Out of more than 200 bands selected to perform over the four-day conference, only one was kinda-sorta from Pittsburgh, while the vast bulk hailed from Harrisburg and Philadelphia.
Worthy Pittsburgh rockers The Douglas Brothers expressed some frustration with the conference's application process. "I submitted our [electronic press kit] in plenty of time because I saw the MMC as an accessible and logistically practical thing for us to do at our level right now," says the band's Bob Hartle. "I sent them an e-mail kind of stating our case for inclusion in the conference. The response I got was pretty much a blow-off. Needless to say we weren't selected and I did notice there were no PA bands that I recognized."
Sour grapes? Maybe it's not so simple.
When I approached the conference's director, John Harris, about this issue, he essentially said they had received submissions from Pittsburgh acts, but many were "heavier" bands, and the conference didn't want to go overboard on that particular style. When he asked me to recommend some Pittsburgh groups next year, it seemed weird, but made some sense: With the event's organizers hailing mainly from Harrisburg and Philly, why would they advocate for a Pittsburgh group's inclusion over one of their own?
On the other hand, plenty of out-of-state (and even out-of-country) groups rolled in for the festival.
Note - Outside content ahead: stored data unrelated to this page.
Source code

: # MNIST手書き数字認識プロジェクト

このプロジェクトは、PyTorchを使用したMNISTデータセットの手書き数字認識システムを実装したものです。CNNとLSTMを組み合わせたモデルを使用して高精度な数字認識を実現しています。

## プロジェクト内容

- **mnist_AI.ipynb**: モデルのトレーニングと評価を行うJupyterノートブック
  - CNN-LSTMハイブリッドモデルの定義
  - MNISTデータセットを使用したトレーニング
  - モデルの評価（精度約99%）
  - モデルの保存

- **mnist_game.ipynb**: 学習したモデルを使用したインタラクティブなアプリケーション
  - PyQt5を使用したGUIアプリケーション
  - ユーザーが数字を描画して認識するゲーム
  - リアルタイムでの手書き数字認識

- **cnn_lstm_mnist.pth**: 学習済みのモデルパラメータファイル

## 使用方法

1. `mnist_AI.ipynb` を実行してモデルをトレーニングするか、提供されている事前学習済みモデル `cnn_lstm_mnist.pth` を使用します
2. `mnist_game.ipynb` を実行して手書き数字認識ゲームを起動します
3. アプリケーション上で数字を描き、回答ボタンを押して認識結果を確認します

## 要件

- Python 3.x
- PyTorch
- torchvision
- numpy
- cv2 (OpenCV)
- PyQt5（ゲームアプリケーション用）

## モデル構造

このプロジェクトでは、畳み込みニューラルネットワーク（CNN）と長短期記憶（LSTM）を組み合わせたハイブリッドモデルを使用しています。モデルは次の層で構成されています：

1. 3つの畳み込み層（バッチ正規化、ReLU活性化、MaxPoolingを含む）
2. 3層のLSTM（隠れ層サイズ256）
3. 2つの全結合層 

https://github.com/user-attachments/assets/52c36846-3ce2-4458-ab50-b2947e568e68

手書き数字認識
One packed showcase at a downtown club captured the age-old dilemma of American groups trying to sound English, and vice versa -- D.C.'s excellent Telograph brought the Interpol-ish Brit-pop, followed by The Elevator Band, outrageous Brits with borrowed equipment, who seemed hell-bent on sounding like the Bee Gees. Go figure.
So, should Pittsburgh bands bother applying for the MMC next year? Well, the showcases I saw were well attended and organized. And the industry professionals (producers, promoters, journalists, A&R) were, if not superstar-status, quite accessible to musicians attending the panel discussions. The people are friendly and down-to-earth, and it's nearby. On the whole, good work ... if you can get it.